07.30.2018

Infrastructure to Replace Libor Develops

07.30.2018
Shanny Basar

Firms need to prepare for the transition away from Libor, a reference rate for many financial contracts, which will start to happen quickly as the market begins to develop infrastructure to facilitate the change.

Adam Schneider, partner, retail & business banking and digital and Pin Su, associate, corporate & institutional banking, at consultancy Oliver Wyman said in a blog that the transition away from Libor will start to happen quickly, and all impacted parties will need to work together to make it a success.

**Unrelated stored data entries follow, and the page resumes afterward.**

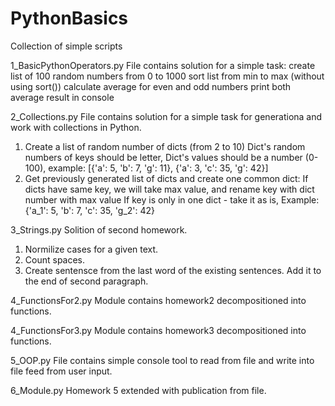 # PythonBasics
Collection of simple scripts

1_BasicPythonOperators.py
File contains solution for a simple task: 
create list of 100 random numbers from 0 to 1000
sort list from min to max (without using sort())
calculate average for even and odd numbers
print both average result in console 

2_Collections.py
File contains solution for a simple task for generationa and work with collections in Python.
1. Create a list of random number of dicts (from 2 to 10)
Dict's random numbers of keys should be letter,
Dict's values should be a number (0-100),
example: [{'a': 5, 'b': 7, 'g': 11}, {'a': 3, 'c': 35, 'g': 42}]
2. Get previously generated list of dicts and create one common dict:
If dicts have same key, we will take max value, and rename key with dict number with max value
If key is only in one dict - take it as is,
Example: {'a_1': 5, 'b': 7, 'c': 35, 'g_2': 42}

3_Strings.py
Solition of second homework. 
1. Normilize cases for a given text. 
2. Count spaces.
3. Create sentensce from the last word of the existing sentences. Add it to the end of second paragraph.  

4_FunctionsFor2.py
Module contains homework2 decompositioned into functions.

4_FunctionsFor3.py
Module contains homework3 decompositioned into functions.

5_OOP.py
File contains simple console tool to read from file and write into file feed from user input. 

6_Module.py 
Homework 5 extended with publication from file. 
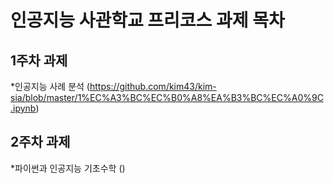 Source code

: # 인공지능 사관학교 프리코스 과제 목차

## 1주차 과제
*인공지능 사례 분석 (https://github.com/kim43/kim-sia/blob/master/1%EC%A3%BC%EC%B0%A8%EA%B3%BC%EC%A0%9C.ipynb)

## 2주차 과제
*파이썬과 인공지능 기초수학 ()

“Moving away from Libor will be a major undertaking for financial institutions; some firms have estimated the cost of the transition to be in the region of $200m (€170m),” they wrote.

Chris Turner, analyst at German investment bank Berenberg, estimated in a report that $30 trillion of assets are benchmarked against sterling Libor. However, following a series of scandals about investment banks manipulating the Libor rate for their own benefit, which resulted in regulatory penalties of $10bn, the index is being retired in 2021 and replaced by Sonia – the sterling overnight index average – which is based on actual transactions.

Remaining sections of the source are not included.